You will note that the US is currently trying to push US style intellectual property legislation onto other countries because it is in the interest of the US multinationals. Not
NZ case law (Score:2)
Small global effect (Score:2)
The global effect of a single country rejecting software patents is much less than, say, the effect of allowing decryption and reverse engineering tools a la DVDCSS.
New Zealand authors and users will be safe from lawsuits, but users who download and use code in countries where the patents apply remain vulnerable to lawsuits, despite not being the authors.
That doesn't seem to be the right article (Score:4, Informative)
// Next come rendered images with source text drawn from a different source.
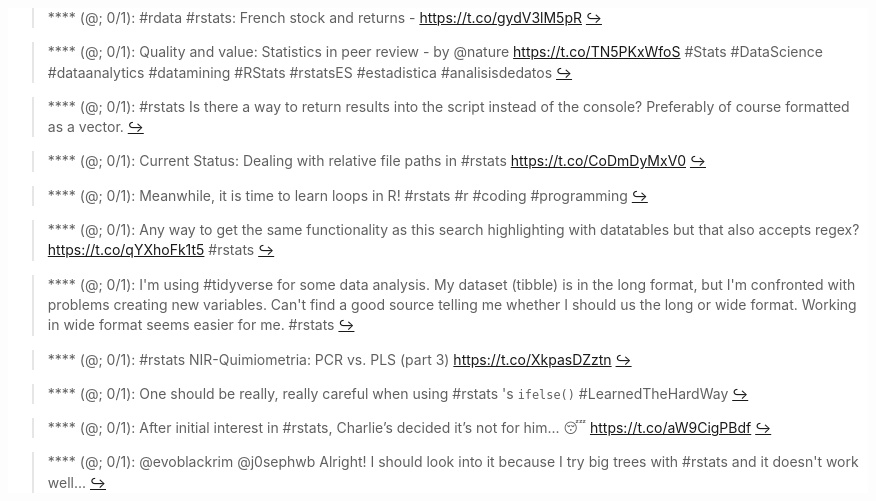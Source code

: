 


> **** (@; 0/1): #rdata #rstats: French stock and returns - https://t.co/gydV3lM5pR  [&#8618;](https://twitter.com/dataandme/status/964213807236243456)




> **** (@; 0/1): Quality and value: Statistics in peer review - by @nature 
https://t.co/TN5PKxWfoS  #Stats #DataScience #dataanalytics #datamining #RStats #rstatsES #estadistica #analisisdedatos  [&#8618;](https://twitter.com/dataandme/status/964209447370403840)




> **** (@; 0/1): #rstats Is there a way to return results into the script instead of the console? Preferably of course formatted as a vector.  [&#8618;](https://twitter.com/dataandme/status/964202808726536193)




> **** (@; 0/1): Current Status: Dealing with relative file paths in #rstats https://t.co/CoDmDyMxV0  [&#8618;](https://twitter.com/dataandme/status/964202776975704064)




> **** (@; 0/1): Meanwhile, it is time to learn loops in R! #rstats #r #coding #programming  [&#8618;](https://twitter.com/dataandme/status/964201820078952448)




> **** (@; 0/1): Any way to get the same functionality as this search highlighting with datatables but that also accepts regex? https://t.co/qYXhoFk1t5 #rstats  [&#8618;](https://twitter.com/dataandme/status/964181199752257538)




> **** (@; 0/1): I'm using #tidyverse for some data analysis. My dataset (tibble) is in the long format, but I'm confronted with problems creating new variables. Can't find a good source telling me whether I should us the long or wide format. Working in wide format seems easier for me. #rstats  [&#8618;](https://twitter.com/dataandme/status/964181088397615104)




> **** (@; 0/1): #rstats NIR-Quimiometria: PCR vs. PLS (part 3) https://t.co/XkpasDZztn  [&#8618;](https://twitter.com/dataandme/status/964180994835218432)




> **** (@; 0/1): One should be really, really careful when using #rstats 's `ifelse()`
#LearnedTheHardWay  [&#8618;](https://twitter.com/dataandme/status/964178013947604992)




> **** (@; 0/1): After initial interest in #rstats, Charlie’s decided it’s not for him... 😴 https://t.co/aW9CigPBdf  [&#8618;](https://twitter.com/dataandme/status/964174256912437248)




> **** (@; 0/1): @evoblackrim @j0sephwb Alright! I should look into it because I try big trees with #rstats and it doesn't work well...  [&#8618;](https://twitter.com/dataandme/status/964171992915116037)
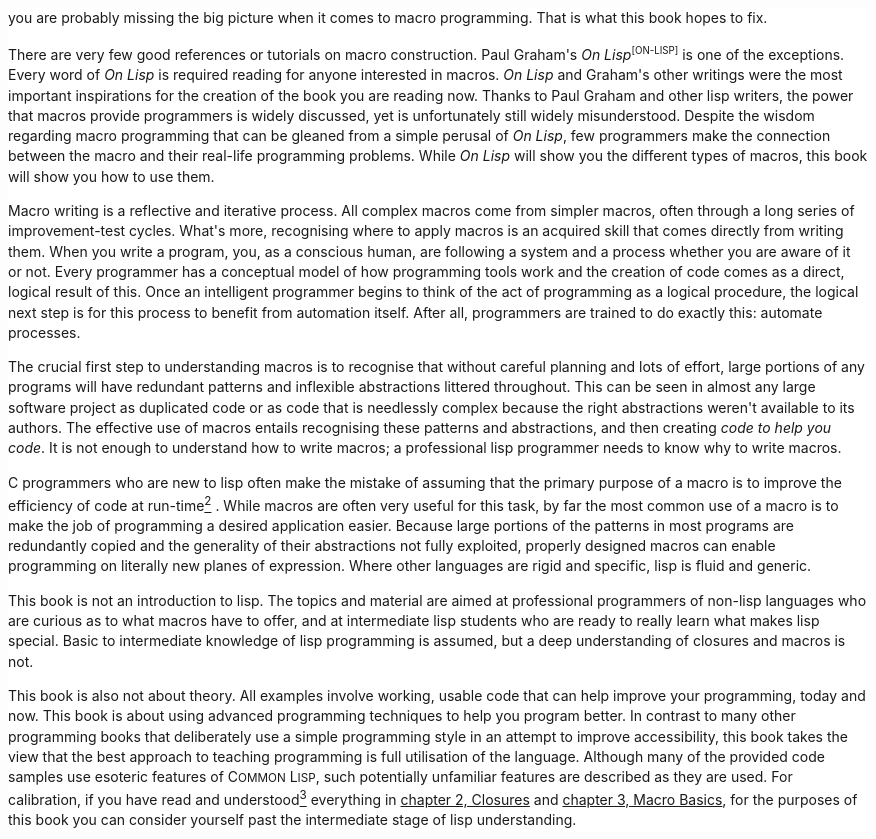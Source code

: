 you are probably missing the big picture when it comes to macro programming. That is what this book hopes to fix.

There are very few good references or tutorials on macro construction. Paul Graham's _On Lisp_<sup><small>[ON-LISP]</small></sup> is one of the exceptions. Every word of _On Lisp_ is required reading for anyone interested in macros. _On Lisp_ and Graham's other writings were the most important inspirations for the creation of the book you are reading now. Thanks to Paul Graham and other lisp writers, the power that macros provide programmers is widely discussed, yet is unfortunately still widely misunderstood. Despite the wisdom regarding macro programming that can be gleaned from a simple perusal of _On Lisp_, few programmers make the connection between the macro and their real-life programming problems. While _On Lisp_ will show you the different types of macros, this book will show you how to use them.

Macro writing is a reflective and iterative process. All complex macros come from simpler macros, often through a long series of improvement-test cycles. What's more, recognising where to apply macros is an acquired skill that comes directly from writing them. When you write a program, you, as a conscious human, are following a system and a process whether you are aware of it or not. Every programmer has a conceptual model of how programming tools work and the creation of code comes as a direct, logical result of this. Once an intelligent programmer begins to think of the act of programming as a logical procedure, the logical next step is for this process to benefit from automation itself. After all, programmers are trained to do exactly this: automate processes.

The crucial first step to understanding macros is to recognise that without careful planning and lots of effort, large portions of any programs will have redundant patterns and inflexible abstractions littered throughout. This can be seen in almost any large software project as duplicated code or as code that is needlessly complex because the right abstractions weren't available to its authors. The effective use of macros entails recognising these patterns and abstractions, and then creating _code to help you code_. It is not enough to understand how to write macros; a professional lisp programmer needs to know why to write macros.

C programmers who are new to lisp often make the mistake of assuming that the primary purpose of a macro is to improve the efficiency of code at run-time[<sup>2</sup>](https://letoverlambda.com/textmode.cl/guest/chap1.html#) <span id="note_2" style="display:none"><sup>_C programmers make this mistake because they are used to a "macro system" that is good for little else._</sup></span> . While macros are often very useful for this task, by far the most common use of a macro is to make the job of programming a desired application easier. Because large portions of the patterns in most programs are redundantly copied and the generality of their abstractions not fully exploited, properly designed macros can enable programming on literally new planes of expression. Where other languages are rigid and specific, lisp is fluid and generic.

This book is not an introduction to lisp. The topics and material are aimed at professional programmers of non-lisp languages who are curious as to what macros have to offer, and at intermediate lisp students who are ready to really learn what makes lisp special. Basic to intermediate knowledge of lisp programming is assumed, but a deep understanding of closures and macros is not.

This book is also not about theory. All examples involve working, usable code that can help improve your programming, today and now. This book is about using advanced programming techniques to help you program better. In contrast to many other programming books that deliberately use a simple programming style in an attempt to improve accessibility, this book takes the view that the best approach to teaching programming is full utilisation of the language. Although many of the provided code samples use esoteric features of C<small>OMMON</small> L<small>ISP</small>, such potentially unfamiliar features are described as they are used. For calibration, if you have read and understood[<sup>3</sup>](https://letoverlambda.com/textmode.cl/guest/chap1.html#) <span id="note_3" style="display:none"><sup>_Not necessarily agreed with, of course._</sup></span> everything in [chapter 2, Closures](https://letoverlambda.com/textmode.cl/guest/chap2.html) and [chapter 3, Macro Basics](https://letoverlambda.com/textmode.cl/guest/chap3.html), for the purposes of this book you can consider yourself past the intermediate stage of lisp understanding.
"Despite what appears to be a big-budget lobbying effort by the pro-patent fraternity, Hon Simon Power announced today that he wouldn't be modifying the proposed Patents Bill hence software will be un-patentable once the Bill passes into law.
Follow the link in the summary and you get:
It's official: Software will be unpatentable in NZ
Despite what appears to be a big-budget lobbying effort by the pro-patent fraternity, Hon Simon Power announced today [beehive.govt.nz] that he wouldn't be modifying the proposed Patents Bill hence software will be unpatentable once the Bill passes into law.
And follow that link, and you get:
Simon Power 15 JULY, 2010 Minister announces way forward for software patents Commerce Minister Simon Power has instructed the Intellectual Property Office of New Zealand (IPONZ) to develop guidelines to allow inventions that contain embedded software to be patented.
So, seems to be the opposite of what the summary claims.
Re: (Score:3, Interesting)
I think it's a misinterpretation to say "allow inventions that contain embedded software to be patented" means "software patents are allowed".
The way I'm reading this, it means that if a larger invention happens to include some embedded software, that larger invention is patentable. So, if you invent a really cool electromechanical device (robot overlord), it doesn't become impossible to patent the mechanics just because they need some control software to work.
Which is pretty reasonable, IMHO. Patents were created back when inventions were primarily mechanical; since the hardest part about mechanical design is the initial concept. Unlike software, where million dollar ideas are a dime a dozen, and the real difficult is implementation. ( I speak from experience; I work in mechatronics, where design is a combination of software, electrical, and mechanical).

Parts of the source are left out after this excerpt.